Отец бросил работу. На лице его заходили желваки:

— Что с ней? Она жива?

— Жива-то, жива! Но Васька надругался над ней!

— Где моя доченька? Моя гордость и отрада!

— Да в комнате она. Сидит, молчит, только воет страшно.

— Убью гада! Где он?

Мы отправились в злополучный сарай за насильником. Теперь уже вместе с отцом мы тормошили и пинали его. Он только мычал и беспорядочно отмахивался руками. Пытались поднять его, но тот опять сваливался назад. Тогда я отправился на станцию за его матерью.

Узнав о случившемся, его мать взмолилась, упав на колени:

— Ради Бога, не подавайте заявление в милицию. Он ведь и так травмированный. Я воспитывала детей одна. Из-за нехватки денег детдом был много лет его крышей над головой. Обещаю вам: я заставлю его жениться на Надежде. Тем более, что она ему нравится.

— О какой женитьбе может быть речь? Моя дочь терпеть его не может!

— Здесь разговор разве о любви идет? Женитьба избавит вас от позора, а моего сына от тюрьмы. Это ведь выход.

— Ну, не знаю. Это решать не нам.

— Кроме того, я насобирала небольшую сумму. Заберите эти накопления. Вам на небольшую хатку хватит. И уезжайте от позора подальше.

Никого не волновало в это время мнение. Нади. Легко сказать, жениться. Может, ему и безразлично, на ком жениться. А Наде было противно на него даже смотреть. Она ведь мечтала любить и быть любимой. А получалось, будет жить против своей воли с ненавистным человеком.

Такой дальнейшей жизни она даже в страшных снах не представляла, считая, что могла бы получить от жизни большего: жарких объятий с любимым человеком, долгожданных детей и безмерного счастья.

Несколько дней она не показывалась в институте. Она просто сидела на кровати, поджав под себя колени. И тупо смотрела в угол стены, что была перед нею.

Дома постоянно пилила мать:

— Ни о какой любви даже не мечтай!? Лучше подумай о позоре, каким покрыта сейчас наша семья. Стыдно даже нос показать на улицу. Каждый пальцем тычет в нашу сторону. Надо срочно менять место жительства. А денег-то нет.

Серега вступался за сестру:

— О каком позоре идет речь, мама? Разве Надя кого-то убила или изнасиловала? Пусть стыдится семья Васьки, взрастившая подонка!

— Молчи! Ты мал еще, ничего не понимаешь! У меня, кроме нее, еще шестеро детей. Чего они могут ждать в будущем при такой репутации семьи?

Надина мать решила пожертвовать счастьем дочери ради дальнейшего благополучия семьи:

— Не смей перечить! — Возмущалась она на ее протест. — Подумай о нас! Мы можем купить жилье для семьи!

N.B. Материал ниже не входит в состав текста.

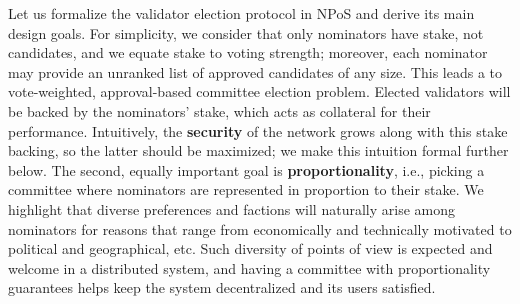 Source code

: Let us formalize the validator election protocol in NPoS and derive its main design goals. 
For simplicity, we consider that only nominators have stake, not candidates, and we equate stake to voting strength; moreover, each nominator may provide an unranked list of approved candidates of any size. This leads a to vote-weighted, approval-based committee election problem. 
Elected validators will be backed by the nominators' stake, which acts as collateral for their performance. 
Intuitively, the \textbf{security} of the network grows along with this stake backing, so the latter should be maximized; we make this intuition formal further below. 
The second, equally important goal is \textbf{proportionality}, i.e., picking a committee where nominators are represented in proportion to their stake. 
We highlight that diverse preferences and factions will naturally arise among nominators for reasons that range from economically and technically motivated to political and geographical, etc. 
Such diversity of points of view is expected and welcome in a distributed system, and having a committee with proportionality guarantees helps keep the system decentralized and its users satisfied.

В один из дней на пороге квартиры появилась институтский куратор Нади.

— Как она? — спросила она у матери. — Говорит что-нибудь?

— А вон, посмотрите! Сидит днями и ночами, уставившись в стену. И молчит.

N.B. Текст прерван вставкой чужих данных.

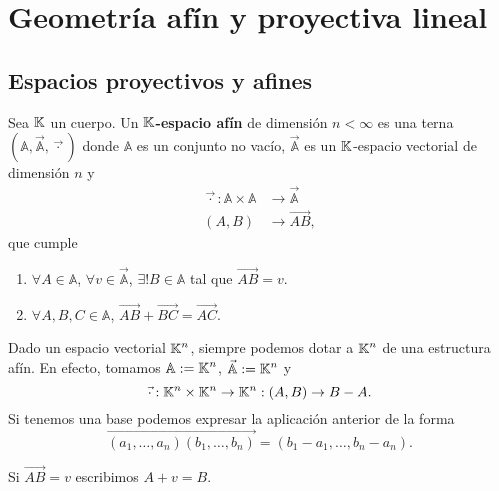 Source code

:\chapter{Geometría afín y proyectiva lineal}
\section{Espacios proyectivos y afines}
\begin{definition}
	Sea $\displaystyle \mathbb{K} $ un cuerpo. Un $\displaystyle \mathbb{K} $\textbf{-espacio afín} de dimensión $\displaystyle n < \infty $ es una terna $\displaystyle \left(\mathbb{A}, \vec{\mathbb{A}}, \vec{ \cdot}\right) $ donde $\displaystyle \mathbb{A} $ es un conjunto no vacío, $\displaystyle \vec{\mathbb{A}} $ es un $\displaystyle \mathbb{K} $-espacio vectorial de dimensión $\displaystyle n $ y 
	\[
	\begin{split}
		\vec{ \cdot} : \mathbb{A} \times \mathbb{A} & \to \vec{\mathbb{A}} \\
		\left(A,B\right) & \to \overrightarrow{AB},
	\end{split}
	\]
	que cumple 
	\begin{enumerate}
	\item $\displaystyle \forall A \in \mathbb{A} $, $\displaystyle \forall v \in \vec{\mathbb{A}} $, $\displaystyle \exists ! B \in \mathbb{A} $ tal que $\displaystyle \overrightarrow{AB} = v $. 
	\item $\displaystyle \forall A,B,C \in \mathbb{A} $, $\displaystyle \overrightarrow{AB} + \overrightarrow{BC} = \overrightarrow{AC} $.
	\end{enumerate}
\end{definition}
\begin{eg}
Dado un espacio vectorial $\displaystyle \mathbb{K}^{n} $, siempre podemos dotar a $\displaystyle \mathbb{K}^{n} $ de una estructura afín. En efecto, tomamos $\displaystyle \mathbb{A} : = \mathbb{K}^{n} $, $\displaystyle \vec{\mathbb{A}} := \mathbb{K}^{n}	$ y 
\[ \vec{ \cdot } : \mathbb{K}^{n} \times \mathbb{K}^{n} \to \mathbb{K}^{n} : \left(A,B\right) \to B - A .\]
Si tenemos una base podemos expresar la aplicación anterior de la forma
\[\overrightarrow{\left(a_{1}, \ldots, a_{n}\right)\left(b_{1}, \ldots, b_{n}\right)} = \left(b_{1}-a_{1}, \ldots, b_{n}-a_{n}\right) .\]
\end{eg}
\begin{notation}
Si $\displaystyle \overrightarrow{AB} = v $ escribimos $\displaystyle A + v = B $.
\end{notation}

— Пойду-ка я поговорю с девочкой. Оставьте нас наедине хоть на несколько минут. Ей бы с психологом сейчас пообщаться. Да где его найдешь в вашей глухомани?! Люди ведь всегда по-разному реагируют на беду. Все зависит от нервной системы. У кого-то она тонкая, ранимая, как у вашей дочери. А другие оказываются толстокожими. Ничем их не прошибешь. Отряхнулись, и пошли дальше.

— Наденька! Милая! Ты меня узнаешь? Это я, твоя преподавательница. Посмотри на меня.

Девушка безвольно скосила глаза на посетительницу.

— Не молчи, девочка! Поплачь, выскажи мне свою боль. Тебе станет легче.

Затворница как ждала этих слов. Из глаз брызнули бесконечные потоки слез.

После взгляд прояснился, стал осмысленным:

— События того вечера притупили во мне желание жить дальше. Я и представить не могла, что следует предпринять, как вести себя с людьми.

— Надо продолжать жить, милая. Это не твой грех. Он за все потом ответит.

У Нади высохли слезы.

— Ну, вот и хорошо. Я не говорю: забудь все. Этого кошмара никогда не забыть. Просто прошу тебя, приезжай в институт. Не сдавайся. От этого зависит твое будущее. Я никому не позволю обижать тебя.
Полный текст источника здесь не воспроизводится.